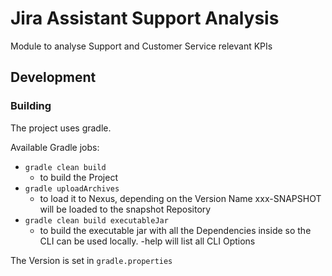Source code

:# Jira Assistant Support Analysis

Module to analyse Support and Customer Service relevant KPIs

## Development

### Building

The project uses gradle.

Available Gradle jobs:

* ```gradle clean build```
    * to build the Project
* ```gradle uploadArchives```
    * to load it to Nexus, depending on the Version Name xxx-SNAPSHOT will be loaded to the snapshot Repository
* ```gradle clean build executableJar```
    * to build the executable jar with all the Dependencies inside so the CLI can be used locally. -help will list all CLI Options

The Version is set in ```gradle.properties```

• Assignment:
Each record above must be set down again unchanged, with its pictures left out.

• Finished exercise:
Source code

:# Jira Assistant Support Analysis

Module to analyse Support and Customer Service relevant KPIs

## Development

### Building

The project uses gradle.

Available Gradle jobs:

* ```gradle clean build```
    * to build the Project
* ```gradle uploadArchives```
    * to load it to Nexus, depending on the Version Name xxx-SNAPSHOT will be loaded to the snapshot Repository
* ```gradle clean build executableJar```
    * to build the executable jar with all the Dependencies inside so the CLI can be used locally. -help will list all CLI Options

The Version is set in ```gradle.properties```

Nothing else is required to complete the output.